***** Source data

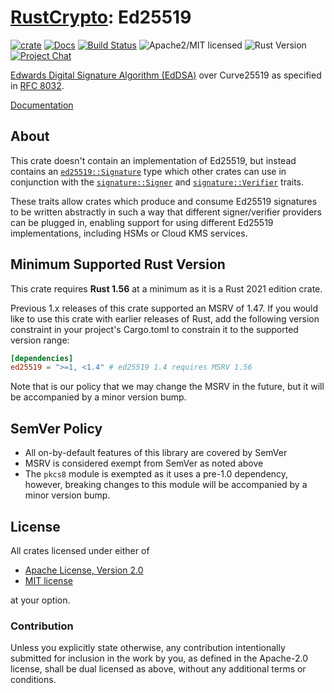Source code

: # [RustCrypto]: Ed25519

[![crate][crate-image]][crate-link]
[![Docs][docs-image]][docs-link]
[![Build Status][build-image]][build-link]
![Apache2/MIT licensed][license-image]
![Rust Version][rustc-image]
[![Project Chat][chat-image]][chat-link]

[Edwards Digital Signature Algorithm (EdDSA)][1] over Curve25519 as specified
in [RFC 8032][2].

[Documentation][docs-link]

## About

This crate doesn't contain an implementation of Ed25519, but instead
contains an [`ed25519::Signature`][3] type which other crates can use in
conjunction with the [`signature::Signer`][4] and [`signature::Verifier`][5]
traits.

These traits allow crates which produce and consume Ed25519 signatures
to be written abstractly in such a way that different signer/verifier
providers can be plugged in, enabling support for using different
Ed25519 implementations, including HSMs or Cloud KMS services.

## Minimum Supported Rust Version

This crate requires **Rust 1.56** at a minimum as it is a Rust 2021 edition crate.

Previous 1.x releases of this crate supported an MSRV of 1.47. If you would
like to use this crate with earlier releases of Rust, add the following version
constraint in your project's Cargo.toml to constrain it to the supported
version range:

```toml
[dependencies]
ed25519 = ">=1, <1.4" # ed25519 1.4 requires MSRV 1.56
```

Note that is our policy that we may change the MSRV in the future, but it will
be accompanied by a minor version bump.

## SemVer Policy

- All on-by-default features of this library are covered by SemVer
- MSRV is considered exempt from SemVer as noted above
- The `pkcs8` module is exempted as it uses a pre-1.0 dependency, however, 
  breaking changes to this module will be accompanied by a minor version bump.

## License

All crates licensed under either of

 * [Apache License, Version 2.0](http://www.apache.org/licenses/LICENSE-2.0)
 * [MIT license](http://opensource.org/licenses/MIT)

at your option.

### Contribution

Unless you explicitly state otherwise, any contribution intentionally submitted
for inclusion in the work by you, as defined in the Apache-2.0 license, shall be
dual licensed as above, without any additional terms or conditions.

[//]: # (badges)

[crate-image]: https://img.shields.io/crates/v/ed25519.svg
[crate-link]: https://crates.io/crates/ed25519
[docs-image]: https://docs.rs/ed25519/badge.svg
[docs-link]: https://docs.rs/ed25519/
[license-image]: https://img.shields.io/badge/license-Apache2.0/MIT-blue.svg
[rustc-image]: https://img.shields.io/badge/rustc-1.56+-blue.svg
[chat-image]: https://img.shields.io/badge/zulip-join_chat-blue.svg
[chat-link]: https://rustcrypto.zulipchat.com/#narrow/stream/260048-signatures
[build-image]: https://github.com/RustCrypto/signatures/workflows/ed25519/badge.svg?branch=master&event=push
[build-link]: https://github.com/RustCrypto/signatures/actions?query=workflow%3Aed25519

[//]: # (links)

[RustCrypto]: https://github.com/RustCrypto

[//]: # (footnotes)

[1]: https://en.wikipedia.org/wiki/EdDSA
[2]: https://tools.ietf.org/html/rfc8032
[3]: https://docs.rs/ed25519/latest/ed25519/struct.Signature.html
[4]: https://docs.rs/signature/latest/signature/trait.Signer.html
[5]: https://docs.rs/signature/latest/signature/trait.Verifier.html

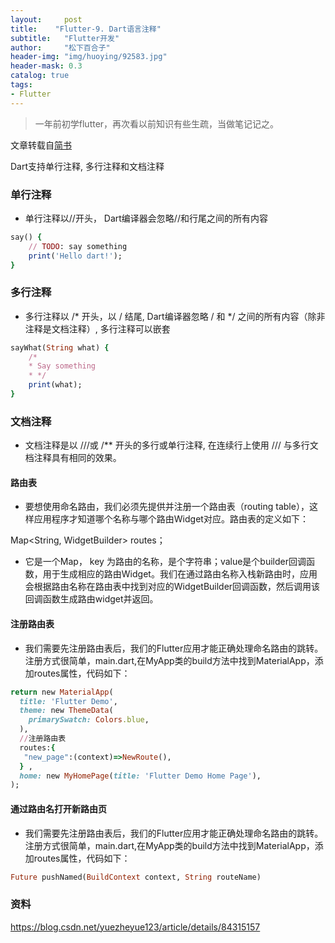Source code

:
 ```yaml
---
layout:     post
title:    "Flutter-9. Dart语言注释"
subtitle:   "Flutter开发"
author:     "松下百合子"
header-img: "img/huoying/92583.jpg"
header-mask: 0.3
catalog: true
tags:
- Flutter
---
```


> 一年前初学flutter，再次看以前知识有些生疏，当做笔记记之。

文章转载自[简书](https://www.jianshu.com/p/d1dae0d5c472) 

Dart支持单行注释, 多行注释和文档注释

### 单行注释

- 单行注释以//开头， Dart编译器会忽略//和行尾之间的所有内容

```ruby
say() {
    // TODO: say something
    print('Hello dart!');
}
```

### 多行注释

- 多行注释以 /* 开头，以 / 结尾, Dart编译器忽略 / 和 */ 之间的所有内容（除非注释是文档注释）, 多行注释可以嵌套

```ruby
sayWhat(String what) {
    /*
    * Say something
    * */
    print(what);
}
```

### 文档注释

- 文档注释是以 ///或 /** 开头的多行或单行注释, 在连续行上使用 /// 与多行文档注释具有相同的效果。

#### 路由表

- 要想使用命名路由，我们必须先提供并注册一个路由表（routing table），这样应用程序才知道哪个名称与哪个路由Widget对应。路由表的定义如下：

Map<String, WidgetBuilder> routes；

- 它是一个Map， key 为路由的名称，是个字符串；value是个builder回调函数，用于生成相应的路由Widget。我们在通过路由名称入栈新路由时，应用会根据路由名称在路由表中找到对应的WidgetBuilder回调函数，然后调用该回调函数生成路由widget并返回。

#### 注册路由表

- 我们需要先注册路由表后，我们的Flutter应用才能正确处理命名路由的跳转。注册方式很简单，main.dart,在MyApp类的build方法中找到MaterialApp，添加routes属性，代码如下：


```ruby
return new MaterialApp(
  title: 'Flutter Demo',
  theme: new ThemeData(
    primarySwatch: Colors.blue,
  ),
  //注册路由表
  routes:{
   "new_page":(context)=>NewRoute(),
  } ,
  home: new MyHomePage(title: 'Flutter Demo Home Page'),
);

```

#### 通过路由名打开新路由页

- 我们需要先注册路由表后，我们的Flutter应用才能正确处理命名路由的跳转。注册方式很简单，main.dart,在MyApp类的build方法中找到MaterialApp，添加routes属性，代码如下：


```ruby
Future pushNamed(BuildContext context, String routeName)
```


### 资料

https://blog.csdn.net/yuezheyue123/article/details/84315157




















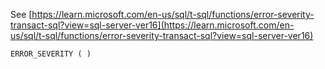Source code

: See [https://learn.microsoft.com/en-us/sql/t-sql/functions/error-severity-transact-sql?view=sql-server-ver16](https://learn.microsoft.com/en-us/sql/t-sql/functions/error-severity-transact-sql?view=sql-server-ver16)
```
ERROR_SEVERITY ( )
```
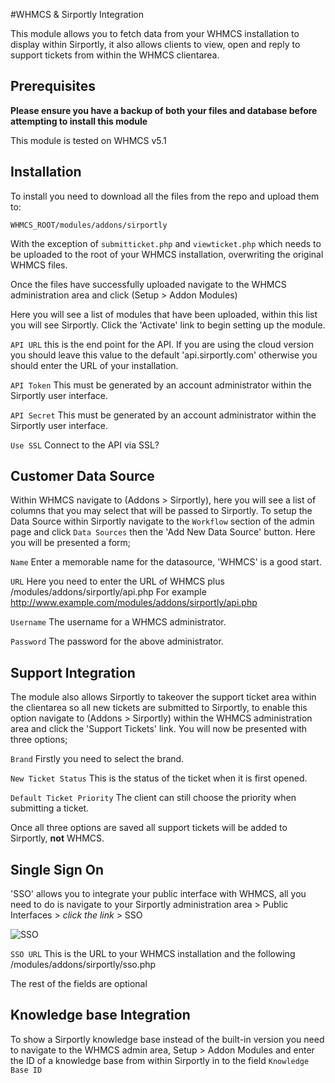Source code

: #WHMCS & Sirportly Integration

This module allows you to fetch data from your WHMCS installation to display within Sirportly, it also allows clients to view, open and reply to support tickets from within the WHMCS clientarea.

## Prerequisites

**Please ensure you have a backup of both your files and database before attempting to install this module**

This module is tested on WHMCS v5.1

## Installation

To install you need to download all the files from the repo and upload them to:

```
WHMCS_ROOT/modules/addons/sirportly
```

With the exception of `submitticket.php` and `viewticket.php` which needs to be uploaded to the root of your WHMCS installation, overwriting the original WHMCS files. 

Once the files have successfully uploaded navigate to the WHMCS administration area and click (Setup > Addon Modules)

Here you will see a list of modules that have been uploaded, within this list you will see Sirportly. Click the 'Activate' link to begin setting up the module.

`API URL` this is the end point for the API. If you are using the cloud version you should leave this value to the default 'api.sirportly.com' otherwise you should enter the URL of your installation.

`API Token` This must be generated by an account administrator within the Sirportly user interface.

`API Secret` This must be generated by an account administrator within the Sirportly user interface.

`Use SSL` Connect to the API via SSL?

## Customer Data Source

Within WHMCS navigate to (Addons > Sirportly), here you will see a list of columns that you may select that will be passed to Sirportly. To setup the Data Source within Sirportly navigate to the ```Workflow``` section of the admin page and click ```Data Sources``` then the 'Add New Data Source' button.
Here you will be presented a form;

`Name` Enter a memorable name for the datasource, 'WHMCS' is a good start.

`URL` Here you need to enter the URL of WHMCS plus /modules/addons/sirportly/api.php For example http://www.example.com/modules/addons/sirportly/api.php 

`Username` The username for a WHMCS administrator.

`Password` The password for the above administrator.

## Support Integration

The module also allows Sirportly to takeover the support ticket area within the clientarea so all new tickets are submitted to Sirportly, to enable this option navigate to (Addons > Sirportly) within the WHMCS administration area and click the 'Support Tickets' link. You will now be presented with three options;

`Brand` Firstly you need to select the brand.

`New Ticket Status` This is the status of the ticket when it is first opened.

`Default Ticket Priority` The client can still choose the priority when submitting a ticket.

Once all three options are saved all support tickets will be added to Sirportly, **not** WHMCS.

## Single Sign On
'SSO' allows you to integrate your public interface with WHMCS, all you need to do is navigate to your Sirportly administration area > Public Interfaces > *click the link* > SSO

![SSO](http://cloud.atechmedia.com/sirportly/publicinterfacesso.png)

`SSO URL` This is the URL to your WHMCS installation and the following /modules/addons/sirportly/sso.php

The rest of the fields are optional

## Knowledge base Integration
To show a Sirportly knowledge base instead of the built-in version you need to navigate to the WHMCS admin area, Setup > Addon Modules and enter the ID of a knowledge base from within Sirportly in to the field `Knowledge Base ID`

**********

Go through the records and report each line that contains "files".

**Please ensure you have a backup of both your files and database before attempting to install this module**
To install you need to download all the files from the repo and upload them to:
With the exception of `submitticket.php` and `viewticket.php` which needs to be uploaded to the root of your WHMCS installation, overwriting the original WHMCS files. 
Once the files have successfully uploaded navigate to the WHMCS administration area and click (Setup > Addon Modules)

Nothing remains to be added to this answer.